The US could hardly have handled its diplomatic battles more carelessly, or more arrogantly. Its accession even to the idea that the United Nations had any role to play in disarming Iraq was slow and reluctant. The military build-up proceeded apace not because the US believed that weapons inspections would not work, but because they thought the inspections process a sham in any event. The message was that the US wanted war at any cost, and that any slowdown for diplomacy or concessions involved being conned by Saddam Hussein. Australia and Britain loyally tried to anticipate every American argument, and get on the record with them first. Tony Blair at least focused initially on the moral case—one that came to John Howard only late in the piece—and, with Australia, helped persuade the US that it should at least attempt to get a UN Security Council blessing.
That was a blessing that might have been obtained a year ago.
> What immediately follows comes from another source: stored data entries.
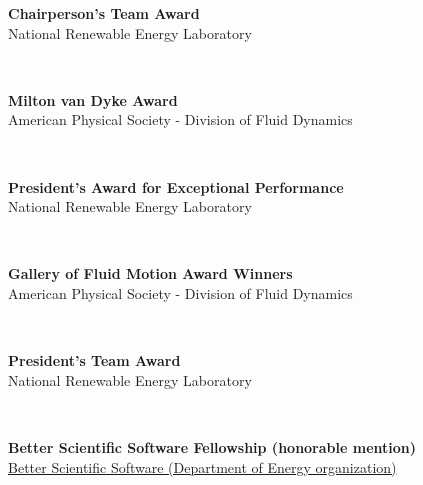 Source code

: \documentclass[11pt,letterpaper]{article}
\begin{document}
\begin{minipage}[t]{0.82\textwidth}%
  \textbf{Chairperson’s Team Award}\\%
  National Renewable Energy Laboratory%
\end{minipage}\hfill%
\begin{minipage}[t]{0.15\textwidth}%
\end{minipage}\\[2ex]%
\begin{minipage}[t]{0.82\textwidth}%
  \textbf{Milton van Dyke Award}\\%
  American Physical Society - Division of Fluid Dynamics%
\end{minipage}\hfill%
\begin{minipage}[t]{0.15\textwidth}%
\end{minipage}\\[2ex]%
\begin{minipage}[t]{0.82\textwidth}%
  \textbf{President’s Award for Exceptional Performance}\\%
  National Renewable Energy Laboratory%
\end{minipage}\hfill%
\begin{minipage}[t]{0.15\textwidth}%
\end{minipage}\\[2ex]%
\begin{minipage}[t]{0.82\textwidth}%
  \textbf{Gallery of Fluid Motion Award Winners}\\%
  American Physical Society - Division of Fluid Dynamics%
\end{minipage}\hfill%
\begin{minipage}[t]{0.15\textwidth}%
\end{minipage}\\[2ex]%
\begin{minipage}[t]{0.82\textwidth}%
  \textbf{President’s Team Award}\\%
  National Renewable Energy Laboratory%
\end{minipage}\hfill%
\begin{minipage}[t]{0.15\textwidth}%
\end{minipage}\\[2ex]%
\begin{minipage}[t]{0.82\textwidth}%
  \textbf{Better Scientific Software Fellowship (honorable mention)}\\%
  \href{https://bssw.io/blog_posts/introducing-the-2018-bssw-fellows}{Better Scientific Software (Department of Energy organization)}%
\end{minipage}\hfill%
\end{document}
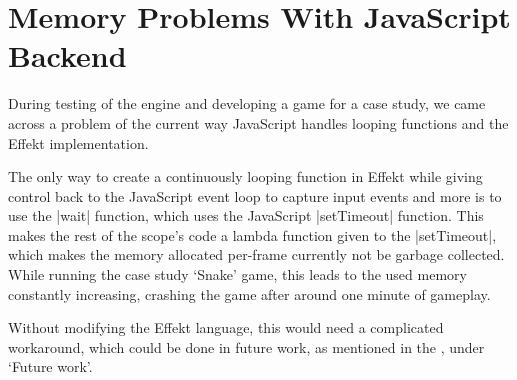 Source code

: \section{Memory Problems With JavaScript Backend}\label{sec:memoryproblem}

During testing of the engine and developing a game for a case study, we came across a problem of the current way JavaScript handles looping functions and the Effekt implementation.

The only way to create a continuously looping function in Effekt while giving control back to the JavaScript event loop to capture input events and more is to use the |wait| function, which uses the JavaScript |setTimeout| function. This makes the rest of the scope's code a lambda function given to the |setTimeout|, which makes the memory allocated per-frame currently not be garbage collected. While running the case study `Snake' game, this leads to the used memory constantly increasing, crashing the game after around one minute of gameplay.

Without modifying the Effekt language, this would need a complicated workaround, which could be done in future work, as mentioned in the , under `Future work'.
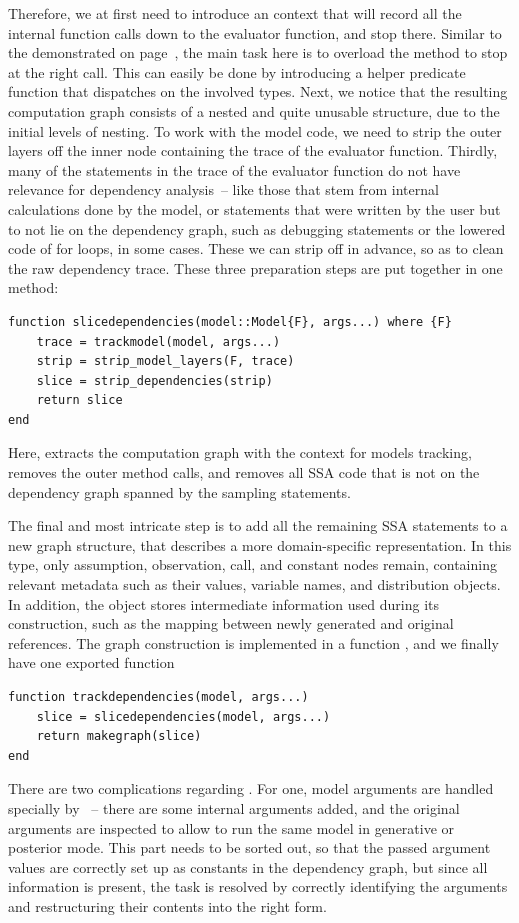 Therefore, we at first need to introduce an \irtrackerjl{} context that will record all the internal
function calls down to the evaluator function, and stop there.  Similar to the
 demonstrated on page~\pageref{lst:depthlimitcontext}, the main task here
is to overload the  method to stop at the right call.  This can easily be done by
introducing a helper predicate function  that dispatches on the involved types.
Next, we notice that the resulting computation graph consists of a nested and quite unusable
structure, due to the initial levels of nesting.  To work with the model code, we need to strip the
outer layers off the inner node containing the trace of the evaluator function.  Thirdly, many of
the statements in the trace of the evaluator function do not have relevance for dependency
analysis~-- like those that stem from internal calculations done by the model, or statements that
were written by the user but to not lie on the dependency graph, such as debugging statements or the
lowered code of for loops, in some cases.  These we can strip off in advance, so as to clean the raw
dependency trace.  These three preparation steps are put together in one method:
\begin{lstlisting}
function slicedependencies(model::Model{F}, args...) where {F}
    trace = trackmodel(model, args...)
    strip = strip_model_layers(F, trace)
    slice = strip_dependencies(strip)
    return slice
end
\end{lstlisting}
Here,  extracts the computation graph with the context for models tracking,
 removes the outer method calls, and  removes
all SSA code that is not on the dependency graph spanned by the sampling statements.

The final and most intricate step is to add all the remaining SSA statements to a new graph
structure, that describes a more domain-specific representation.  In this  type, only
assumption, observation, call, and constant nodes remain, containing relevant metadata such as their
values, variable names, and distribution objects.  In addition, the object stores intermediate
information used during its construction, such as the mapping between newly generated and original
references.  The graph construction is implemented in a function , and we finally
have one exported function
\begin{lstlisting}
function trackdependencies(model, args...)
    slice = slicedependencies(model, args...)
    return makegraph(slice)
end
\end{lstlisting}
There are two complications regarding .  For one, model arguments are handled
specially by \dppljl{}~-- there are some internal arguments added, and the original arguments are
inspected to allow to run the same model in generative or posterior mode.  This part needs to be
sorted out, so that the passed argument values are correctly set up as constants in the dependency
graph, but since all information is present, the task is resolved by correctly identifying the
arguments and restructuring their contents into the right form.

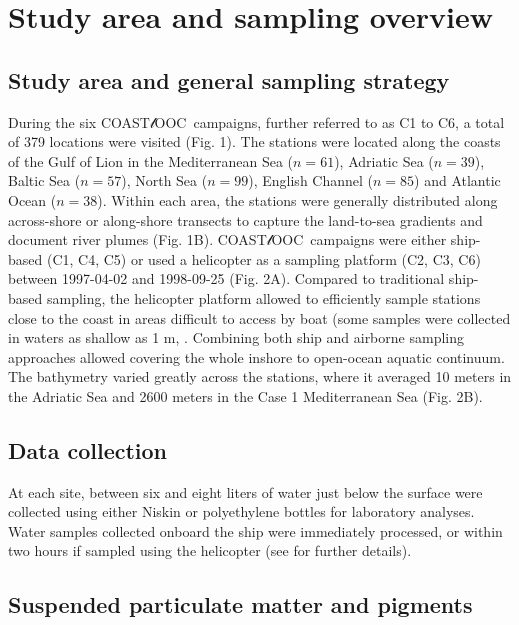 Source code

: \documentclass[essd, manuscript]{copernicus}
\newcommand{\coastlooc}{COAST$\mathscr{l}$OOC~\allowbreak}
\begin{document}
\section{Study area and sampling overview}

\subsection{Study area and general sampling strategy}

During the six \coastlooc campaigns, further referred to as C1 to C6, a total of 379 locations were visited (Fig. 1). The stations were located along the coasts of the Gulf of Lion in the Mediterranean Sea ($n = 61$), Adriatic Sea ($n = 39$), Baltic Sea ($n = 57$), North Sea ($n = 99$), English Channel ($n = 85$) and Atlantic Ocean ($n = 38$). Within each area, the stations were generally distributed along across-shore or along-shore transects to capture the land-to-sea gradients and document river plumes (Fig. 1B). \coastlooc campaigns were either ship-based (C1, C4, C5) or used a helicopter as a sampling platform (C2, C3, C6) between 1997-04-02 and 1998-09-25 (Fig. 2A). Compared to traditional ship-based sampling, the helicopter platform allowed to efficiently sample stations close to the coast in areas difficult to access by boat (some samples were collected in waters as shallow as 1 m, \citealt{Babin2003b}. Combining both ship and airborne sampling approaches allowed covering the whole inshore to open-ocean aquatic continuum. The bathymetry \citep{GEBCO2020} varied greatly across the stations, where it averaged 10 meters in the Adriatic Sea and 2600 meters in the Case 1 Mediterranean Sea (Fig. 2B).

\subsection{Data collection}

At each site, between six and eight liters of water just below the surface were collected using either Niskin or polyethylene bottles for laboratory analyses. Water samples collected onboard the ship were immediately processed, or within two hours if sampled using the helicopter (see \citealt{Babin2003b} for further details).

\subsection{Suspended particulate matter and pigments}
\end{document}
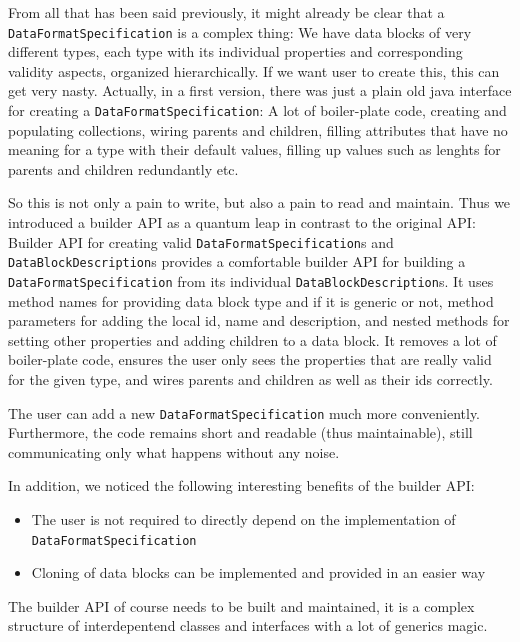 From all that has been said previously, it might already be clear that a \texttt{DataFormatSpecification} is a complex thing: We have data blocks of very different types, each type with its individual properties and corresponding validity aspects, organized hierarchically. If we want user to create this, this can get very nasty. Actually, in a first version, there was just a plain old java interface for creating a \texttt{DataFormatSpecification}: A lot of boiler-plate code, creating and populating collections, wiring parents and children, filling attributes that have no meaning for a type with their default values, filling up values such as lenghts for parents and children redundantly etc.

So this is not only a pain to write, but also a pain to read and maintain. Thus we introduced a builder API as a quantum leap in contrast to the original API:
{%
Builder API for creating valid \texttt{DataFormatSpecification}s and \texttt{DataBlockDescription}s
}
{%
\COMPdataFormatManagement{} provides a comfortable builder API for building a \texttt{DataFormatSpecification} from its individual \texttt{DataBlockDescription}s. It uses method names for providing data block type and if it is generic or not, method parameters for adding the local id, name and description, and nested methods for setting other properties and adding children to a data block. It removes a lot of boiler-plate code, ensures the user only sees the properties that are really valid for the given type, and wires parents and children as well as their ids correctly.
}
{%
The user can add a new \texttt{DataFormatSpecification} much more conveniently. Furthermore, the code remains short and readable (thus maintainable), still communicating only what happens without any noise.

In addition, we noticed the following interesting benefits of the builder API:
\begin{itemize}
\item The user is not required to directly depend on the implementation of \texttt{DataFormatSpecification}
\item Cloning of data blocks can be implemented and provided in an easier way
\end{itemize}
}
{%
The builder API of course needs to be built and maintained, it is a complex structure of interdepentend classes and interfaces with a lot of generics magic. 
}


%
%
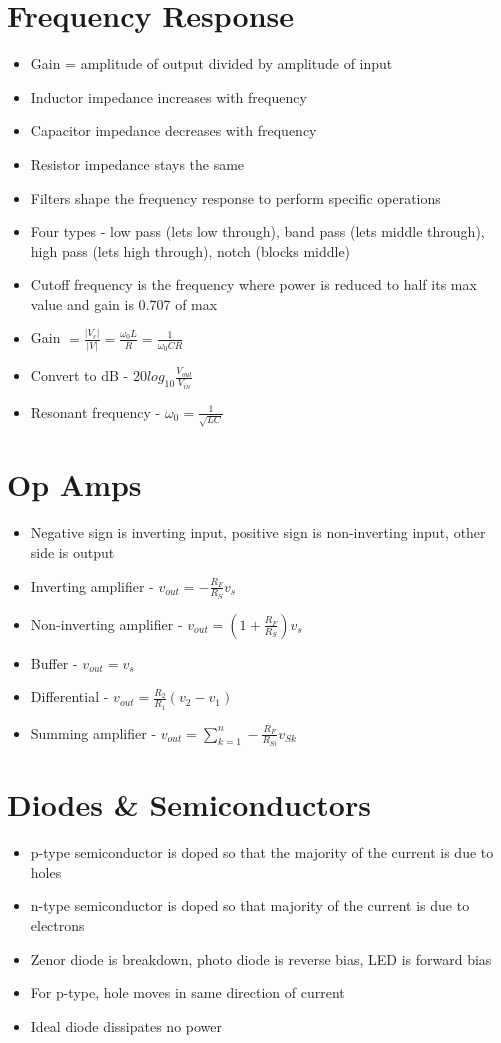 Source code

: \documentclass [12pt] {article}
\begin{document}
\begin{multicols*}{2}
	\section{Frequency Response}
	\begin{itemize}
		\item Gain = amplitude of output divided by amplitude of input
		\item Inductor impedance increases with frequency
		\item Capacitor impedance decreases with frequency
		\item Resistor impedance stays the same
		\item Filters shape the frequency response to perform specific operations
		\item Four types - low pass (lets low through), band pass (lets middle through), high pass (lets high through), notch (blocks middle)
		\item Cutoff frequency is the frequency where power is reduced to half its max value and gain is 0.707 of max
		\item Gain $= \frac{|V_c|}{|V|} = \frac{\omega_0L}{R} = \frac{1}{\omega_0CR}$
		\item Convert to dB - $20log_{10}\frac{V_{out}}{V_{in}}$
		\item Resonant frequency - $\omega_0 = \frac{1}{\sqrt{LC}}$
	\end{itemize}
	\section{Op Amps}
	\begin{itemize}
		\item Negative sign is inverting input, positive sign is non-inverting input, other side is output
		\item Inverting amplifier - $v_{out} = -\frac{R_F}{R_S}v_s$
		\item Non-inverting amplifier - $v_{out} = \left(1 + \frac{R_F}{R_S}\right)v_s$
		\item Buffer - $v_{out} = v_s$
		\item Differential - $v_{out} = \frac{R_2}{R_1}(v_2 - v_1)$
		\item Summing amplifier - $v_{out} = \sum\limits_{k=1}^n -\frac{R_F}{R_{Si}}v_{Sk}$
	\end{itemize}
	\section{Diodes \& Semiconductors}
	\begin{itemize}
		\item p-type semiconductor is doped so that the majority of the current is due to holes
		\item n-type semiconductor is doped so that majority of the current is due to electrons
		\item Zenor diode is breakdown, photo diode is reverse bias, LED is forward bias
		\item For p-type, hole moves in same direction of current
		\item Ideal diode dissipates no power
	\end{itemize}

\end{multicols*}
\end{document}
But America’s arrogant carelessness has sapped not just the goodwill of most of the non-English speaking world and actively alienated public opinion in all parts of the world that count, but has actually created a new form of international anti-Americanism—one not so much hostile to its culture as believing that international American power needs checks and balances. The apostles of some counterweight, France and Germany, represent much more than an old Europe used to creating balances of power against the strong: they have the support of public opinion in most of the non-English speaking world, and substantial support even in Britain and Australia.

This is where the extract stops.